Key take-out: Those over age 60 generally can avoid paying capital gains tax on selling shares if they don’t have any other income.

 

Question: My mum went to the UK from Australia when she was 21 in 1953. She made a life there, married, had children and is still there. However, now in her mid 80s, I would like to bring her home to look after her here in Australia. She still has her parents’ house and I was hoping, if needed, she could sell this and help self-fund her retirement in Australia.

However, on further investigation, it seems you cannot pay into a super fund over 75, except for selling your house and placing approximately $300,000 in. Does this mean that the remaining capital and any interest earned off this capital from the sale of the house would be treated as regular income at the standard rates?

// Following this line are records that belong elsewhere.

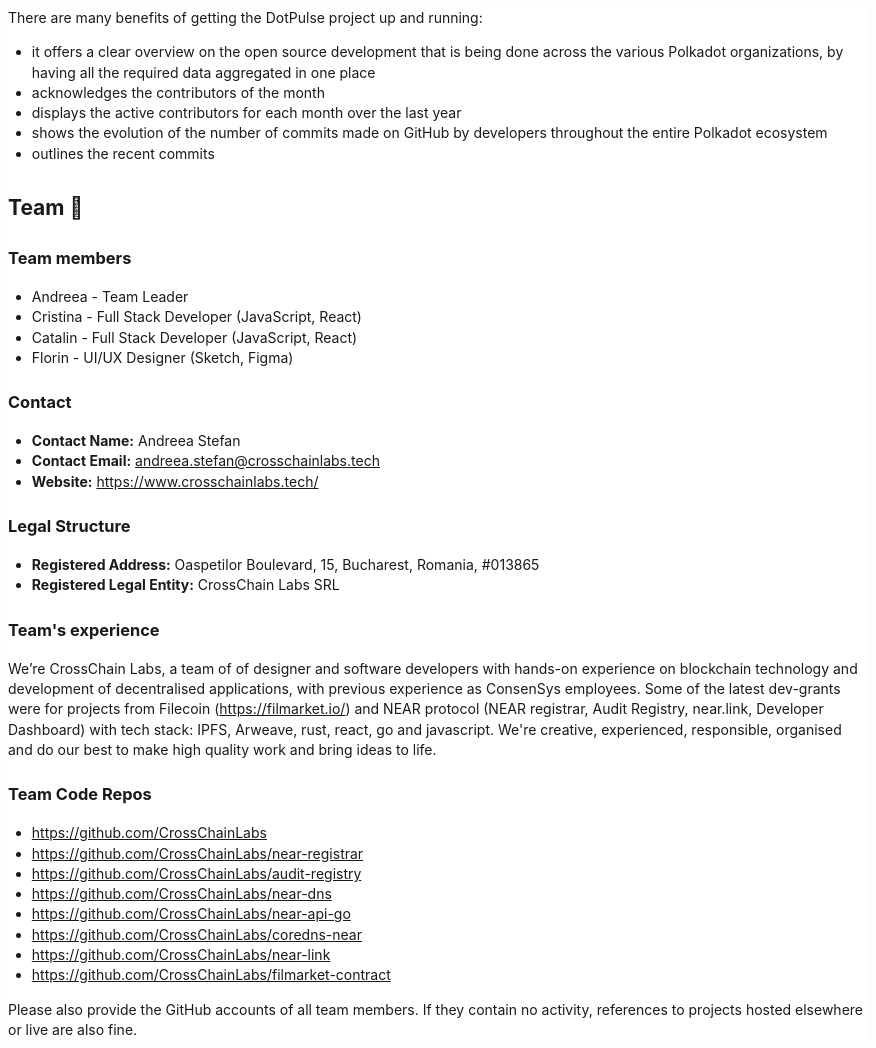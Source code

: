 There are many benefits of getting the DotPulse project up and running:

- it offers a clear overview on the open source development that is being done across the various Polkadot organizations, by having all the required data aggregated in one place
- acknowledges the contributors of the month
- displays the active contributors for each month over the last year
- shows the evolution of the number of commits made on GitHub by developers throughout the entire Polkadot ecosystem
- outlines the recent commits

## Team :busts_in_silhouette:

### Team members

- Andreea - Team Leader
- Cristina - Full Stack Developer (JavaScript, React)
- Catalin - Full Stack Developer (JavaScript, React)
- Florin - UI/UX Designer (Sketch, Figma)

### Contact

- **Contact Name:** Andreea Stefan  
- **Contact Email:** andreea.stefan@crosschainlabs.tech
- **Website:** https://www.crosschainlabs.tech/

### Legal Structure

- **Registered Address:** Oaspetilor Boulevard, 15, Bucharest, Romania, #013865
- **Registered Legal Entity:** CrossChain Labs SRL

### Team's experience

We’re CrossChain Labs, a team of of designer and software developers with hands-on experience on blockchain technology and development of decentralised applications, with previous experience as ConsenSys employees. Some of the latest dev-grants were for projects from Filecoin (https://filmarket.io/) and NEAR protocol (NEAR registrar, Audit Registry, near.link, Developer Dashboard) with tech stack: IPFS, Arweave, rust, react, go and javascript.
We're creative, experienced, responsible, organised and do our best to make high quality work and bring ideas to life.

### Team Code Repos

- https://github.com/CrossChainLabs
- https://github.com/CrossChainLabs/near-registrar
- https://github.com/CrossChainLabs/audit-registry
- https://github.com/CrossChainLabs/near-dns
- https://github.com/CrossChainLabs/near-api-go
- https://github.com/CrossChainLabs/coredns-near
- https://github.com/CrossChainLabs/near-link
- https://github.com/CrossChainLabs/filmarket-contract

Please also provide the GitHub accounts of all team members. If they contain no activity, references to projects hosted elsewhere or live are also fine.

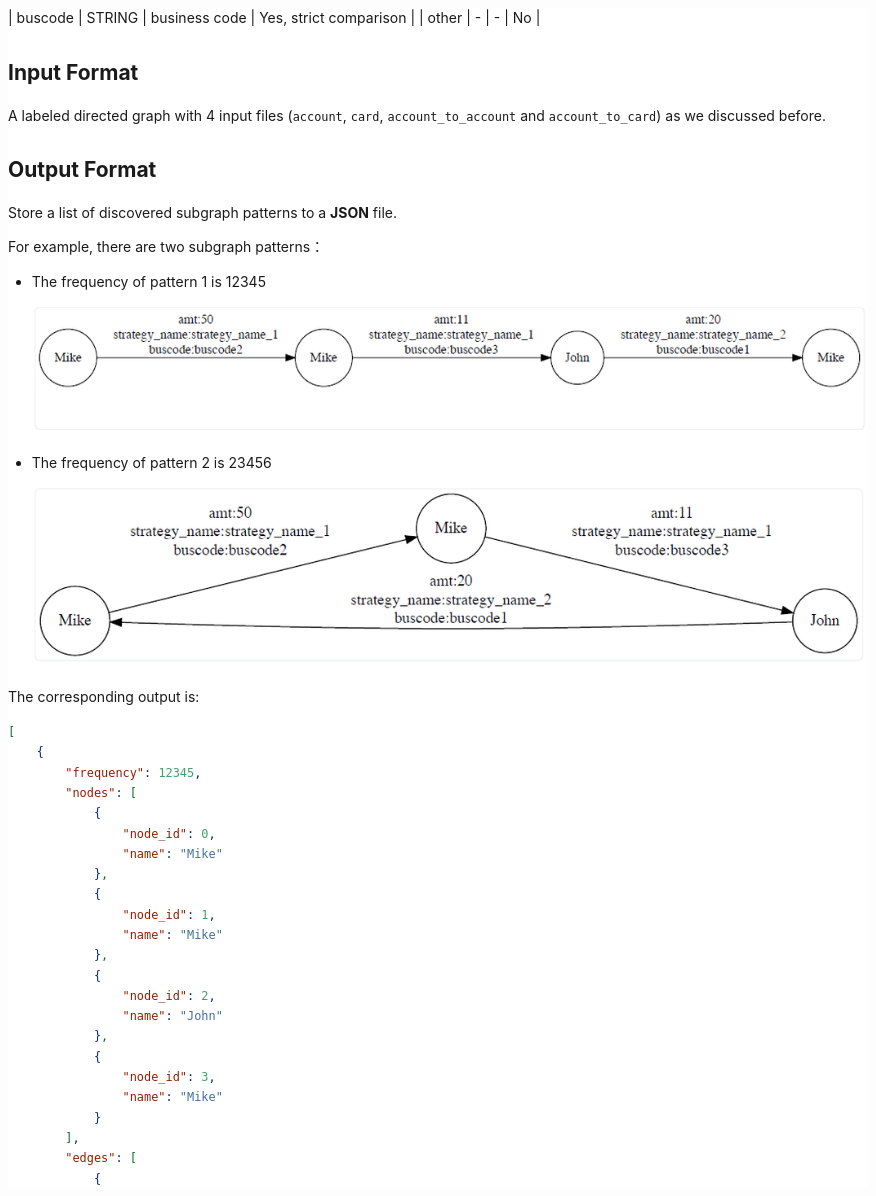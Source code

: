   |    buscode    | STRING |  business code  |               Yes, strict comparison               |
  |     other     |   -    |        -        |                         No                         |

## Input Format

A labeled directed graph with 4 input files (`account`, `card`, `account_to_account` and `account_to_card`) as we discussed before.

## Output Format

Store a list of discovered subgraph patterns to a **JSON** file.

For example, there are two subgraph patterns：

- The frequency of pattern 1 is 12345

  ![微信图片_20221120185052](./images/1.png)

- The frequency of pattern 2 is 23456

  ![微信图片_20221120185058](./images/2.png)

The corresponding output is:

```json
[
    {
        "frequency": 12345,
        "nodes": [
            {
                "node_id": 0,
                "name": "Mike"
            },
            {
                "node_id": 1,
                "name": "Mike"
            },
            {
                "node_id": 2,
                "name": "John"
            },
            {
                "node_id": 3,
                "name": "Mike"
            }
        ],
        "edges": [
            {
```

Answer: Unfortunately for your mother, she will not be eligible to make a downsizer contribution of $300,000 despite meeting the age requirement of being 65 or older. This is due to the second main requirement of making a downsizer contribution being that the contribution must be in respect of the proceeds of the sale of a qualifying dwelling in Australia.

As the home that your mother would be selling is in the UK, she could not make a $300,000 super contribution under these rules.

You have not advised what the expected selling value of her parent’s house will be; I will, however, be able to provide some indication of the taxation situation for your mother on the basis of having $800,000 from the sale of the house.

If the funds were invested and achieved an average return of 5 per cent (providing that she will meet the conditions of being an Australian resident for income tax purposes), the first $18,200 she earns will be tax-free. From $18,200 up to $37,000 she will pay 19 per cent, and on the excess she will pay 32.5 per cent income tax.

This means on an income of $40,000, before taking into account the low income and the seniors and pensioners tax offsets, income tax payable would be $4547. From this, she would be deducted $400 of low income tax offset and a seniors and pensioners tax offset of $1265, making a net tax payable of $2882.

The actual amount of tax payable by your Mother would be decreased if some of her investments included either direct shares or managed funds that have a high level of franking credits, or she invested in some unlisted direct property trusts that had a relatively high percentage of tax-deferred income.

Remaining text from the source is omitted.